I was in Arizona recently for the holidays with my kids and parents. My boys are getting older and naturally, they wanted to spend the majority of their time with my dad, whom they call Best Friend.
“Best Friend, do you want to play catch?”
“Best Friend, do you want to watch a movie?”
Suddenly, I was out and he was in. I could have been a little miffed that I was no longer their pal of choice. But I wasn’t. It’s part of growing up, and frankly, it left me with plenty of time to write, go to yoga and spin class. Time I don’t usually have as a single mom.
The full force of responsibility hit me like a brick in the head when we got home to start the new year. All of a sudden, after having so much help, I was alone again. I had to unpack our bags, start the laundry, arrange play dates, cook, serve dinner, clean up from dinner, get their bags and lunches ready for school and make sure they were clean and ready for bed.

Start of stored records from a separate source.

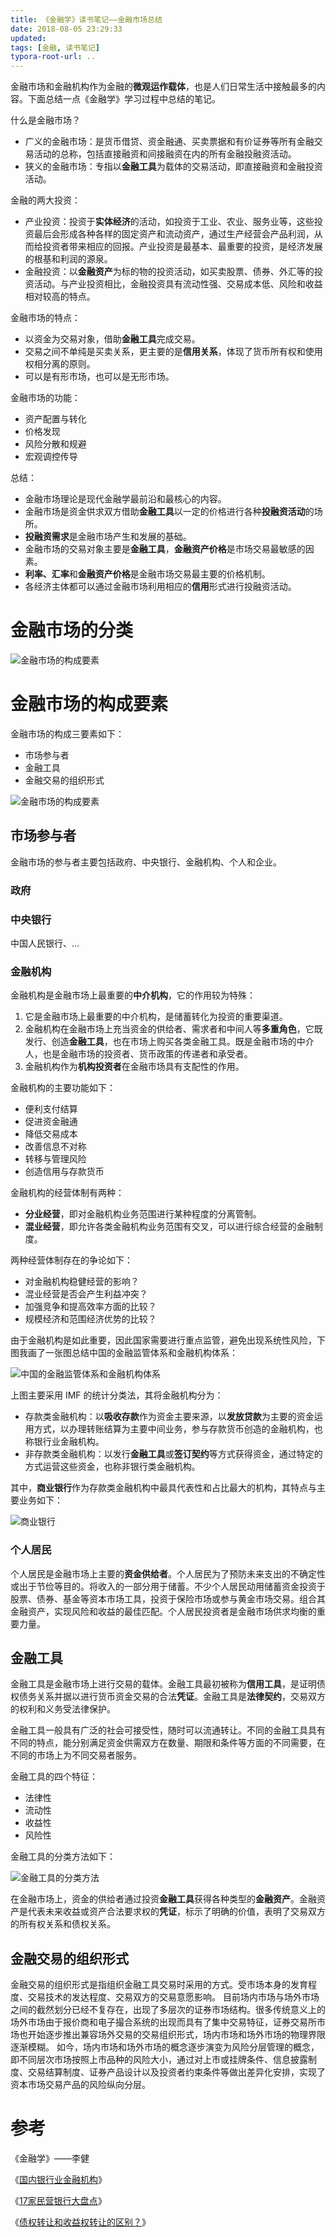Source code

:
 ```yaml
---
title: 《金融学》读书笔记——金融市场总结
date: 2018-08-05 23:29:33
updated:
tags: [金融, 读书笔记]
typora-root-url: ..
---
```


金融市场和金融机构作为金融的**微观运作载体**，也是人们日常生活中接触最多的内容。下面总结一点《金融学》学习过程中总结的笔记。

什么是金融市场？

* 广义的金融市场：是货币借贷、资金融通、买卖票据和有价证券等所有金融交易活动的总称，包括直接融资和间接融资在内的所有金融投融资活动。
* 狭义的金融市场：专指以**金融工具**为载体的交易活动，即直接融资和金融投资活动。

金融的两大投资：

* 产业投资：投资于**实体经济**的活动，如投资于工业、农业、服务业等，这些投资最后会形成各种各样的固定资产和流动资产，通过生产经营会产品利润，从而给投资者带来相应的回报。产业投资是最基本、最重要的投资，是经济发展的根基和利润的源泉。
* 金融投资：以**金融资产**为标的物的投资活动，如买卖股票、债券、外汇等的投资活动。与产业投资相比，金融投资具有流动性强、交易成本低、风险和收益相对较高的特点。

金融市场的特点：

- 以资金为交易对象，借助**金融工具**完成交易。
- 交易之间不单纯是买卖关系，更主要的是**信用关系**，体现了货币所有权和使用权相分离的原则。
- 可以是有形市场，也可以是无形市场。

金融市场的功能：

- 资产配置与转化
- 价格发现
- 风险分散和规避
- 宏观调控传导

总结：

- 金融市场理论是现代金融学最前沿和最核心的内容。
- 金融市场是资金供求双方借助**金融工具**以一定的价格进行各种**投融资活动**的场所。
- **投融资需求**是金融市场产生和发展的基础。
- 金融市场的交易对象主要是**金融工具**，**金融资产价格**是市场交易最敏感的因素。
- **利率、汇率**和**金融资产价格**是金融市场交易最主要的价格机制。
- 各经济主体都可以通过金融市场利用相应的**信用**形式进行投融资活动。

# 金融市场的分类

![金融市场的构成要素](/img/finance/financial_market_classification.png)



# 金融市场的构成要素

金融市场的构成三要素如下：

* 市场参与者
* 金融工具
* 金融交易的组织形式

![金融市场的构成要素](/img/finance/financial_market_components.png)

## 市场参与者

金融市场的参与者主要包括政府、中央银行、金融机构、个人和企业。

### 政府



### 中央银行

中国人民银行、...

### 金融机构

金融机构是金融市场上最重要的**中介机构**，它的作用较为特殊：

1. 它是金融市场上最重要的中介机构，是储蓄转化为投资的重要渠道。
2. 金融机构在金融市场上充当资金的供给者、需求者和中间人等**多重角色**，它既发行、创造**金融工具**，也在市场上购买各类金融工具。既是金融市场的中介人，也是金融市场的投资者、货币政策的传递者和承受者。
3. 金融机构作为**机构投资者**在金融市场具有支配性的作用。

金融机构的主要功能如下：

- 便利支付结算
- 促进资金融通
- 降低交易成本
- 改善信息不对称
- 转移与管理风险
- 创造信用与存款货币

金融机构的经营体制有两种：

- **分业经营**，即对金融机构业务范围进行某种程度的分离管制。
- **混业经营**，即允许各类金融机构业务范围有交叉，可以进行综合经营的金融制度。

两种经营体制存在的争论如下：

- 对金融机构稳健经营的影响？
- 混业经营是否会产生利益冲突？
- 加强竞争和提高效率方面的比较？
- 规模经济和范围经济优势的比较？

由于金融机构是如此重要，因此国家需要进行重点监管，避免出现系统性风险，下图我画了一张图总结中国的金融监管体系和金融机构体系：

![中国的金融监管体系和金融机构体系](/img/finance/financial_regulation_and_institution.jpg)

上图主要采用 IMF 的统计分类法，其将金融机构分为：

* 存款类金融机构：以**吸收存款**作为资金主要来源，以**发放贷款**为主要的资金运用方式，以办理转账结算为主要中间业务，参与存款货币创造的金融机构，也称银行业金融机构。
* 非存款类金融机构：以发行**金融工具**或**签订契约**等方式获得资金，通过特定的方式运营这些资金，也称非银行类金融机构。

其中，**商业银行**作为存款类金融机构中最具代表性和占比最大的机构，其特点与主要业务如下：

![商业银行](/img/finance/commercial_bank.png)



### 个人居民

个人居民是金融市场上主要的**资金供给者**。个人居民为了预防未来支出的不确定性或出于节俭等目的。将收入的一部分用于储蓄。不少个人居民动用储蓄资金投资于股票、债券、基金等资本市场工具，投资于保险市场或参与黄金市场交易。组合其金融资产，实现风险和收益的最佳匹配。个人居民投资者是金融市场供求均衡的重要力量。

## 金融工具

金融工具是金融市场上进行交易的载体。金融工具最初被称为**信用工具**，是证明债权债务关系并据以进行货币资金交易的合法**凭证**。金融工具是**法律契约**，交易双方的权利和义务受法律保护。

金融工具一般具有广泛的社会可接受性，随时可以流通转让。不同的金融工具具有不同的特点，能分别满足资金供需双方在数量、期限和条件等方面的不同需要，在不同的市场上为不同交易者服务。

金融工具的四个特征：

- 法律性
- 流动性
- 收益性
- 风险性

金融工具的分类方法如下：

![金融工具的分类方法](/img/finance/financial_instrument_classification.png)

在金融市场上，资金的供给者通过投资**金融工具**获得各种类型的**金融资产**。金融资产是代表未来收益或资产合法要求权的**凭证**，标示了明确的价值，表明了交易双方的所有权关系和债权关系。

## 金融交易的组织形式

金融交易的组织形式是指组织金融工具交易时采用的方式。受市场本身的发育程度、交易技术的发达程度、交易双方的交易意愿影响。
目前场内市场与场外市场之间的截然划分已经不复存在，出现了多层次的证券市场结构。很多传统意义上的场外市场由于报价商和电子撮合系统的出现而具有了集中交易特征，证券交易所市场也开始逐步推出兼容场外交易的交易组织形式，场内市场和场外市场的物理界限逐渐模糊。
如今，场内市场和场外市场的概念逐步演变为风险分层管理的概念，即不同层次市场按照上市品种的风险大小，通过对上市或挂牌条件、信息披露制度、交易结算制度、证券产品设计以及投资者约束条件等做出差异化安排，实现了资本市场交易产品的风险纵向分层。

# 参考

《金融学》——李健

《[国内银行业金融机构](http://www.cbrc.gov.cn/chinese/jrjg/index.html)》

《[17家民营银行大盘点](http://baijiahao.baidu.com/s?id=1603128633482367977)》

《[债权转让和收益权转让的区别？](https://www.zhihu.com/question/41235539)》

My parents called on FaceTime but I was too busy rushing around to pick up on the first call. When they called again, my heart was pounding from stress, my nerves were shot and when I answered the phone I yelled, “I’m busy! I can’t talk now!” and handed it off to my kids.

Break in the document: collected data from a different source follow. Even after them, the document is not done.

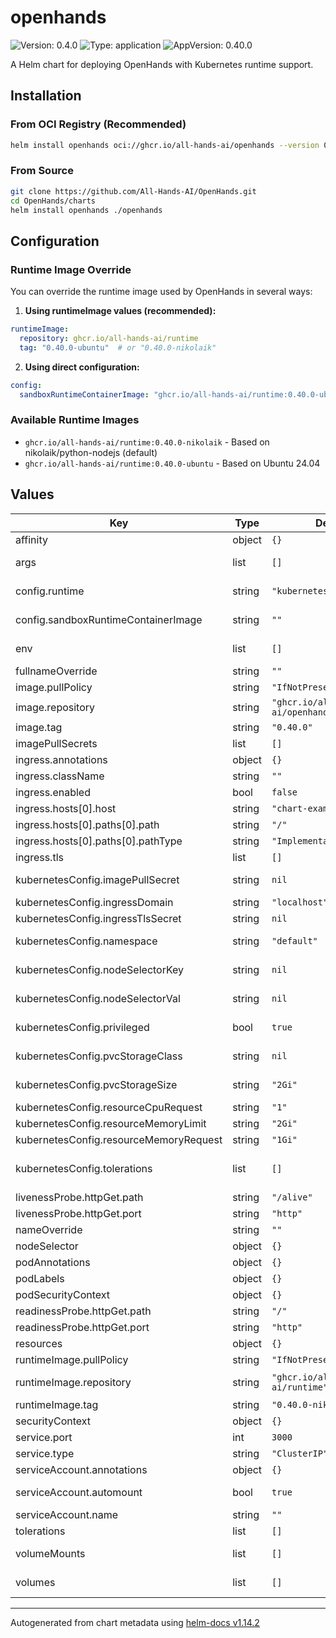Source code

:# openhands

![Version: 0.4.0](https://img.shields.io/badge/Version-0.4.0-informational?style=flat-square) ![Type: application](https://img.shields.io/badge/Type-application-informational?style=flat-square) ![AppVersion: 0.40.0](https://img.shields.io/badge/AppVersion-0.40.0-informational?style=flat-square)

A Helm chart for deploying OpenHands with Kubernetes runtime support.

## Installation

### From OCI Registry (Recommended)

```bash
helm install openhands oci://ghcr.io/all-hands-ai/openhands --version 0.4.0
```

### From Source

```bash
git clone https://github.com/All-Hands-AI/OpenHands.git
cd OpenHands/charts
helm install openhands ./openhands
```

## Configuration

### Runtime Image Override

You can override the runtime image used by OpenHands in several ways:

1. **Using runtimeImage values (recommended):**
```yaml
runtimeImage:
  repository: ghcr.io/all-hands-ai/runtime
  tag: "0.40.0-ubuntu"  # or "0.40.0-nikolaik"
```

2. **Using direct configuration:**
```yaml
config:
  sandboxRuntimeContainerImage: "ghcr.io/all-hands-ai/runtime:0.40.0-ubuntu"
```

### Available Runtime Images

- `ghcr.io/all-hands-ai/runtime:0.40.0-nikolaik` - Based on nikolaik/python-nodejs (default)
- `ghcr.io/all-hands-ai/runtime:0.40.0-ubuntu` - Based on Ubuntu 24.04

## Values

| Key | Type | Default | Description |
|-----|------|---------|-------------|
| affinity | object | `{}` |  |
| args | list | `[]` | Additional command line arguments for the OpenHands controller/server. |
| config.runtime | string | `"kubernetes"` | Set the RUNTIME env var to use kubernetes runtime. |
| config.sandboxRuntimeContainerImage | string | `""` | Image to use for runtime pods. If not set, will use runtimeImage.repository:runtimeImage.tag |
| env | list | `[]` | Additional environment variables for the deployment. |
| fullnameOverride | string | `""` |  |
| image.pullPolicy | string | `"IfNotPresent"` | The image pull policy to use for the deployment. |
| image.repository | string | `"ghcr.io/all-hands-ai/openhands"` | The container image to use for the deployment. |
| image.tag | string | `"0.40.0"` | The tag to use for the deployment. |
| imagePullSecrets | list | `[]` | Optional image pull secrets for private registries. |
| ingress.annotations | object | `{}` |  |
| ingress.className | string | `""` |  |
| ingress.enabled | bool | `false` |  |
| ingress.hosts[0].host | string | `"chart-example.local"` |  |
| ingress.hosts[0].paths[0].path | string | `"/"` |  |
| ingress.hosts[0].paths[0].pathType | string | `"ImplementationSpecific"` |  |
| ingress.tls | list | `[]` |  |
| kubernetesConfig.imagePullSecret | string | `nil` | Optional name of image pull secret for private registries |
| kubernetesConfig.ingressDomain | string | `"localhost"` | Domain for runtime ingress resources |
| kubernetesConfig.ingressTlsSecret | string | `nil` | Optional name of TLS secret for ingress |
| kubernetesConfig.namespace | string | `"default"` | The Kubernetes namespace to use for openhands runtime. |
| kubernetesConfig.nodeSelectorKey | string | `nil` | Optional node selector key for runtime pod scheduling |
| kubernetesConfig.nodeSelectorVal | string | `nil` | Optional node selector value for runtimepod scheduling |
| kubernetesConfig.privileged | bool | `true` | Runtime pods runs with root access for Docker support. |
| kubernetesConfig.pvcStorageClass | string | `nil` | Storage class for runtime persistent volume claims |
| kubernetesConfig.pvcStorageSize | string | `"2Gi"` | Size of the persistent volume claim for runtime pods. |
| kubernetesConfig.resourceCpuRequest | string | `"1"` | CPU request for runtime pods |
| kubernetesConfig.resourceMemoryLimit | string | `"2Gi"` | Memory limit for runtime pods |
| kubernetesConfig.resourceMemoryRequest | string | `"1Gi"` | Memory request for runtime pods |
| kubernetesConfig.tolerations | list | `[]` | Pod tolerations for runtime pods Will be converted to YAML string for SANDBOX__KUBERNETES__TOLERATIONS_YAML |
| livenessProbe.httpGet.path | string | `"/alive"` |  |
| livenessProbe.httpGet.port | string | `"http"` |  |
| nameOverride | string | `""` |  |
| nodeSelector | object | `{}` |  |
| podAnnotations | object | `{}` |  |
| podLabels | object | `{}` |  |
| podSecurityContext | object | `{}` |  |
| readinessProbe.httpGet.path | string | `"/"` |  |
| readinessProbe.httpGet.port | string | `"http"` |  |
| resources | object | `{}` |  |
| runtimeImage.pullPolicy | string | `"IfNotPresent"` | The image pull policy to use for runtime pods. |
| runtimeImage.repository | string | `"ghcr.io/all-hands-ai/runtime"` | The container image repository to use for runtime pods. |
| runtimeImage.tag | string | `"0.40.0-nikolaik"` | The tag to use for runtime pods. |
| securityContext | object | `{}` |  |
| service.port | int | `3000` |  |
| service.type | string | `"ClusterIP"` |  |
| serviceAccount.annotations | object | `{}` | Annotations to add to the service account |
| serviceAccount.automount | bool | `true` | Automatically mount a ServiceAccount's API credentials |
| serviceAccount.name | string | `""` |  |
| tolerations | list | `[]` |  |
| volumeMounts | list | `[]` | Additional volumeMounts on the output Deployment definition. |
| volumes | list | `[]` | Additional volumes on the output Deployment definition. |

----------------------------------------------
Autogenerated from chart metadata using [helm-docs v1.14.2](https://github.com/norwoodj/helm-docs/releases/v1.14.2)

I’ve pretty much felt frazzled ever since. I’m struggling to get everything done and stay on top of things. Often I have to get two boys to two separate arenas for hockey games at the same time. Even when there’s only one game scheduled on a given night, I scramble to find someone to watch my other little guy. He spent so much time in 2016 going to his brother’s hockey games that he finally decided he’d had enough by 2017. Now he refuses to go at all. I will forever be grateful for my family, whom I can rely on for help. One Sunday afternoon, I dropped my youngest off at my brother’s house so I could take my oldest to a baseball tryout. My other brother picked up the younger one and brought him to his hockey game, at which time the tryout ended and I brought my other son to play at the same arena. I don’t know what I’d have done without their help.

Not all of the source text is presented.